DANGLING ANGLES

            Michael Chapman, ASC (1935-2020) – recipient of the 2003 ASC Lifetime Achievement Award and two-time Oscar nominee – was one of the brightest, most insightful of cinematographers.  While re-reading a 1984 interview conducted by Dennis Schaefer and Larry Salvato for their seminal book, Masters of Light, I was once again bowled over by his take on something we rarely examine.

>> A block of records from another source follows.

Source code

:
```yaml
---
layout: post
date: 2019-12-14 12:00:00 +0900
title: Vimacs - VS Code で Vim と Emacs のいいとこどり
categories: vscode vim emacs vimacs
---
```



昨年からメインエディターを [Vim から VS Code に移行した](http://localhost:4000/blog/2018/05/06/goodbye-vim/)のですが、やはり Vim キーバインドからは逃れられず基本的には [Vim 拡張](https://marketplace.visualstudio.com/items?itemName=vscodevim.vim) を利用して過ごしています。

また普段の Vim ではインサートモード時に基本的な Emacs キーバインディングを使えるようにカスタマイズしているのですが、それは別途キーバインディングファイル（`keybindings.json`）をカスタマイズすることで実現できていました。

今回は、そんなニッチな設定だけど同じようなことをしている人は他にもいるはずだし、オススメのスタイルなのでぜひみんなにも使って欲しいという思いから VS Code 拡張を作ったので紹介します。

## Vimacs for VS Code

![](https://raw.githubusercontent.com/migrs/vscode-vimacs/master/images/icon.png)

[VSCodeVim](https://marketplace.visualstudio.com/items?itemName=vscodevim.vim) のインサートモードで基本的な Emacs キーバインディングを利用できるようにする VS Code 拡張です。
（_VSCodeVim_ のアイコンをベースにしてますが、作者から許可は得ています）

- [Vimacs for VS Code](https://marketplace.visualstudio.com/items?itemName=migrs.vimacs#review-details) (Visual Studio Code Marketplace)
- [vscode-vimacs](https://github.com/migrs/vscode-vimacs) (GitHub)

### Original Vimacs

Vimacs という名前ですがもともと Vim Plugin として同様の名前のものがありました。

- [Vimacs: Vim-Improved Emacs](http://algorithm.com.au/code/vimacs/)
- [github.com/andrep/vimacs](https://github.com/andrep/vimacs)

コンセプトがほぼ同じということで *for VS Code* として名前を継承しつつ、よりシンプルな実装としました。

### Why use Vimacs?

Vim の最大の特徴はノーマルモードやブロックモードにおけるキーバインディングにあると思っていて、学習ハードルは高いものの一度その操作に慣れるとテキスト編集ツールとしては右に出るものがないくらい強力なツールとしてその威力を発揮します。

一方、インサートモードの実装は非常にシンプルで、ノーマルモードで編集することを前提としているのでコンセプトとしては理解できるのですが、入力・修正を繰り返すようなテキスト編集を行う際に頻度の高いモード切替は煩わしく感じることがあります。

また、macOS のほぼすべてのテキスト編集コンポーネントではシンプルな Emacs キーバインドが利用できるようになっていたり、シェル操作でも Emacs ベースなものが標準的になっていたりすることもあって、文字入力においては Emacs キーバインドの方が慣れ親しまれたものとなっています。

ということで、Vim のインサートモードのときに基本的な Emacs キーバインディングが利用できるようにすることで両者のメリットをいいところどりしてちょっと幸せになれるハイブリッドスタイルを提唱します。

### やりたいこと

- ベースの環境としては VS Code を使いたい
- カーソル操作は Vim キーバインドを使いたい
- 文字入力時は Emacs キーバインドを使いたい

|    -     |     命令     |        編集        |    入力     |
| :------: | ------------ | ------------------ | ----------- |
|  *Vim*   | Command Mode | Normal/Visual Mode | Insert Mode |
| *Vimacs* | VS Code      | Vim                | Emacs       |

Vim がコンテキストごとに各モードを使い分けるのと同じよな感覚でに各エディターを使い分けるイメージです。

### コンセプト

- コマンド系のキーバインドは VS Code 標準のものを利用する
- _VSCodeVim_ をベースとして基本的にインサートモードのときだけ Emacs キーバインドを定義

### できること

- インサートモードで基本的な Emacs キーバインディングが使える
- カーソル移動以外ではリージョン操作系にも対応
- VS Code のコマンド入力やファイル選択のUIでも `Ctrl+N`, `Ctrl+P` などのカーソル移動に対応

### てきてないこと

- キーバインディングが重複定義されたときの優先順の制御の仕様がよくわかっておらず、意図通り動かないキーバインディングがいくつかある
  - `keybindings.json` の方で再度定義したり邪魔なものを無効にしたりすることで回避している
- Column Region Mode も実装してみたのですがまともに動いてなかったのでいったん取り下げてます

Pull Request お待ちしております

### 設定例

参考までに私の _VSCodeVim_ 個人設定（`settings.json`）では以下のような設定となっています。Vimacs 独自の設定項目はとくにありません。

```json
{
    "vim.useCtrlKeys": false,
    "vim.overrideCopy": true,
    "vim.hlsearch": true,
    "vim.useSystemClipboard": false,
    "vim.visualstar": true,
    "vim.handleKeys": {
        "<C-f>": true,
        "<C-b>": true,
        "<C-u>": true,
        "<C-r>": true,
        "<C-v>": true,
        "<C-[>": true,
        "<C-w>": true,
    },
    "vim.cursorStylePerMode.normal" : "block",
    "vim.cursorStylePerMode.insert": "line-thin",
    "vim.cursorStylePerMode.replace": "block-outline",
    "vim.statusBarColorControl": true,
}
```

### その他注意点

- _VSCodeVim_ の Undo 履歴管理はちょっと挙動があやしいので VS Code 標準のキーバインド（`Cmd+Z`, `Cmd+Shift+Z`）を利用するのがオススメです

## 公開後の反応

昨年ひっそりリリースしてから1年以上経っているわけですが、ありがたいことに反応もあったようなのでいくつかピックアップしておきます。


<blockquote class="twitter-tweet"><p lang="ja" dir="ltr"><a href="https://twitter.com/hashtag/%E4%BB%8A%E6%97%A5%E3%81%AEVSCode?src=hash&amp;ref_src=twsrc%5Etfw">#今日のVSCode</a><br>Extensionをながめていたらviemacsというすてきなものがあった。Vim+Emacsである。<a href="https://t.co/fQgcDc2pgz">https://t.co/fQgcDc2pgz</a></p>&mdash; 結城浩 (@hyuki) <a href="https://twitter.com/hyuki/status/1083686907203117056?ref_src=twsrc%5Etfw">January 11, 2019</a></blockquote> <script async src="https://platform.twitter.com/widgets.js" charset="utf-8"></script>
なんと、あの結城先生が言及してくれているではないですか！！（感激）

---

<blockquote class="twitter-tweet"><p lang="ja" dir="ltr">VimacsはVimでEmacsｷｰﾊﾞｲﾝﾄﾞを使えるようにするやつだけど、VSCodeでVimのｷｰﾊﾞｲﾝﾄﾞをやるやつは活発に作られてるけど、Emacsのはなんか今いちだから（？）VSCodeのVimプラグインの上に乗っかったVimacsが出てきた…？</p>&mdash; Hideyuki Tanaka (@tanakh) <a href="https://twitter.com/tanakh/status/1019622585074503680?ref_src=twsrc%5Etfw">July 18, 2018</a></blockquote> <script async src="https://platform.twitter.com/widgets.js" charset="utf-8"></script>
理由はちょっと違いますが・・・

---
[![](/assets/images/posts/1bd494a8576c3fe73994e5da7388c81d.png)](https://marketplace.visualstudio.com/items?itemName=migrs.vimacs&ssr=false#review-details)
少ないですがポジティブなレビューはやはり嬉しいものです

            The topic was angles and the question began, “Do you think there are a lot of subconscious things that go into the selection of an angle?”  Chapman replied:

            “Yes.  I realized that the first time I was a director of photography.  If you were doing it as well as you could and working as hard as you could, there was a lot more unconscious material that went into what you did than you had any idea of.  I thought it would be much more in the open than it is.  I found that I was drawing on unconscious sources more than I would have any idea that I was.  Anybody who was going to be honest about it would say the same thing.  Unless they are just hacks.  If they really are trying, and trying to do something for the first time, then you are using unconscious material surprisingly intensely.  And I think one of the ways that that unconscious material reveals itself is in angles: in what it says about the relation of characters or the relations of characters to place.  Or what it says about dominance and submission.  It’s genuinely mysterious.  And I don’t like mystery.  You should never count on anything being mysterious or new or wonderful.  Or that in the joy of doing something, you’re going to create something new.  I think the more planning, the more meticulous, the more anal-retentive you are, the better off you are.  But there’s no sense pretending that that mystery isn’t there.  I don’t think you should ever count on it or ever even think about it until afterwards.  That’s all pretty abstract, I realize.”

            It may indeed be abstract, but what Chapman says is true.  Beyond satisfying the mechanics of blocking a scene, what influence could there be apart from intuition for settling on one out of an infinite number of choices regarding where to put the camera?

8.8.2023

3 thoughts on “DANGLING ANGLES”

  1. He was so philosophical. I agree and feel that deep seated memories of moving through environments as we grew up will influence us as directors of photography.

    It is not just a mechanical process but a heavily emotional process involving those memories that helps motivate us to choose the angle.

    I was just thinking about Raging Bull yesterday and Michael Chapman’s beautiful Black and White work. Michael Chapman, Conrad Hall, and Haskell Wexler all have a magical, philosophical – technical approach to cinematography .

    Masters in our craft, Alchemists of light

  2. I feel that my visual sensibilities were affect by two things: growing up in the desert and having a lot of Japanese art on the walls of our house. And yet those two things are somewhat opposites, the Japanese art often dealt with simple elements like a leafy tree branch in the snow, with often what felt like a flattened telephoto perspective, and my feelings about the desert were about this wide-open space extending to the horizon, a sort of wide-angle perspective. So I seem to alternate between responding to depth, wanting to see the geography of a space… or seeing things in terms of graphic shapes against other shapes, sort of a flattened poster-like feeling.
    Just yesterday I was thinking about a quote by Gordon Willis, which I cannot find now, when talking about the landscape shots in his few Westerns, and he said something to the effect that sometimes flatness was interesting graphically.

  3. Yes, David…I think that Gordon Willis remark came out of the two westerns he did – Bad Company and Comes a Horseman.